START Data listing
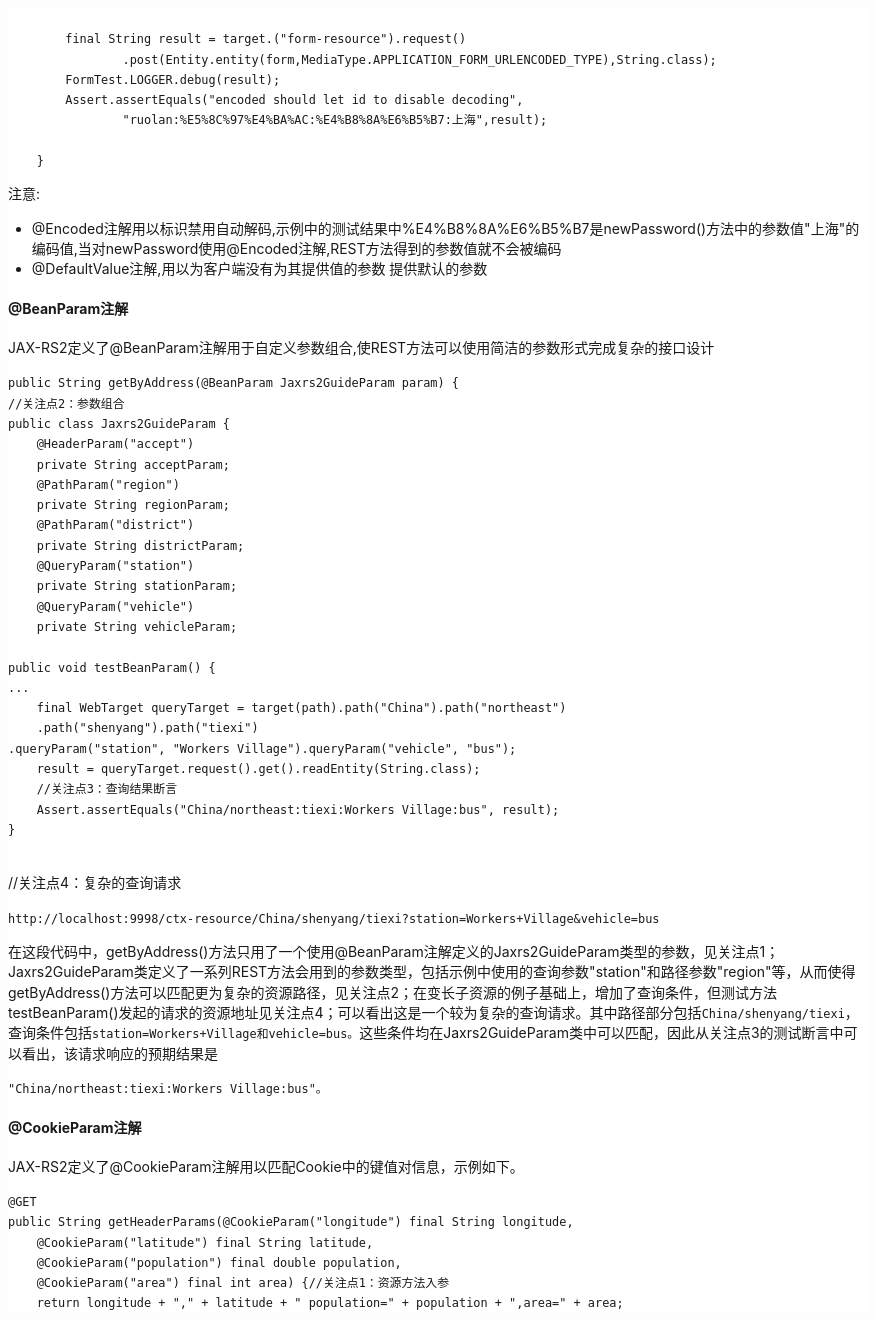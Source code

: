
 ```

        final String result = target.("form-resource").request()
                .post(Entity.entity(form,MediaType.APPLICATION_FORM_URLENCODED_TYPE),String.class);
        FormTest.LOGGER.debug(result);
        Assert.assertEquals("encoded should let id to disable decoding",
                "ruolan:%E5%8C%97%E4%BA%AC:%E4%B8%8A%E6%B5%B7:上海",result);

    }

```
注意:


* @Encoded注解用以标识禁用自动解码,示例中的测试结果中%E4%B8%8A%E6%B5%B7是newPassword()方法中的参数值"上海"的编码值,当对newPassword使用@Encoded注解,REST方法得到的参数值就不会被编码
* @DefaultValue注解,用以为客户端没有为其提供值的参数 提供默认的参数
#### @BeanParam注解
JAX-RS2定义了@BeanParam注解用于自定义参数组合,使REST方法可以使用简洁的参数形式完成复杂的接口设计
```
public String getByAddress(@BeanParam Jaxrs2GuideParam param) {
//关注点2：参数组合 
public class Jaxrs2GuideParam {
    @HeaderParam("accept")
    private String acceptParam;
    @PathParam("region")
    private String regionParam;
    @PathParam("district")
    private String districtParam;
    @QueryParam("station")
    private String stationParam;
    @QueryParam("vehicle")
    private String vehicleParam;
 
public void testBeanParam() {
...
    final WebTarget queryTarget = target(path).path("China").path("northeast")
    .path("shenyang").path("tiexi")
.queryParam("station", "Workers Village").queryParam("vehicle", "bus");
    result = queryTarget.request().get().readEntity(String.class);
    //关注点3：查询结果断言 
    Assert.assertEquals("China/northeast:tiexi:Workers Village:bus", result);
}
 
```
//关注点4：复杂的查询请求 
```
http://localhost:9998/ctx-resource/China/shenyang/tiexi?station=Workers+Village&vehicle=bus 
```
在这段代码中，getByAddress()方法只用了一个使用@BeanParam注解定义的Jaxrs2GuideParam类型的参数，见关注点1；Jaxrs2GuideParam类定义了一系列REST方法会用到的参数类型，包括示例中使用的查询参数"station"和路径参数"region"等，从而使得getByAddress()方法可以匹配更为复杂的资源路径，见关注点2；在变长子资源的例子基础上，增加了查询条件，但测试方法testBeanParam()发起的请求的资源地址见关注点4；可以看出这是一个较为复杂的查询请求。其中路径部分包括`China/shenyang/tiexi`，查询条件包括`station=Workers+Village和vehicle=bus。`这些条件均在Jaxrs2GuideParam类中可以匹配，因此从关注点3的测试断言中可以看出，该请求响应的预期结果是
```
"China/northeast:tiexi:Workers Village:bus"。
```
#### @CookieParam注解
JAX-RS2定义了@CookieParam注解用以匹配Cookie中的键值对信息，示例如下。
```
@GET
public String getHeaderParams(@CookieParam("longitude") final String longitude,
    @CookieParam("latitude") final String latitude,
    @CookieParam("population") final double population,
    @CookieParam("area") final int area) {//关注点1：资源方法入参 
    return longitude + "," + latitude + " population=" + population + ",area=" + area;
```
END Data listing
§ **Exercise**
Copy the records above exactly, beginning at the line that contains "在这段代码中，getByAd" and stopping after the line that contains "#### @CookieParam注解".

§ **Your solution**
在这段代码中，getByAddress()方法只用了一个使用@BeanParam注解定义的Jaxrs2GuideParam类型的参数，见关注点1；Jaxrs2GuideParam类定义了一系列REST方法会用到的参数类型，包括示例中使用的查询参数"station"和路径参数"region"等，从而使得getByAddress()方法可以匹配更为复杂的资源路径，见关注点2；在变长子资源的例子基础上，增加了查询条件，但测试方法testBeanParam()发起的请求的资源地址见关注点4；可以看出这是一个较为复杂的查询请求。其中路径部分包括`China/shenyang/tiexi`，查询条件包括`station=Workers+Village和vehicle=bus。`这些条件均在Jaxrs2GuideParam类中可以匹配，因此从关注点3的测试断言中可以看出，该请求响应的预期结果是
```
"China/northeast:tiexi:Workers Village:bus"。
```
#### @CookieParam注解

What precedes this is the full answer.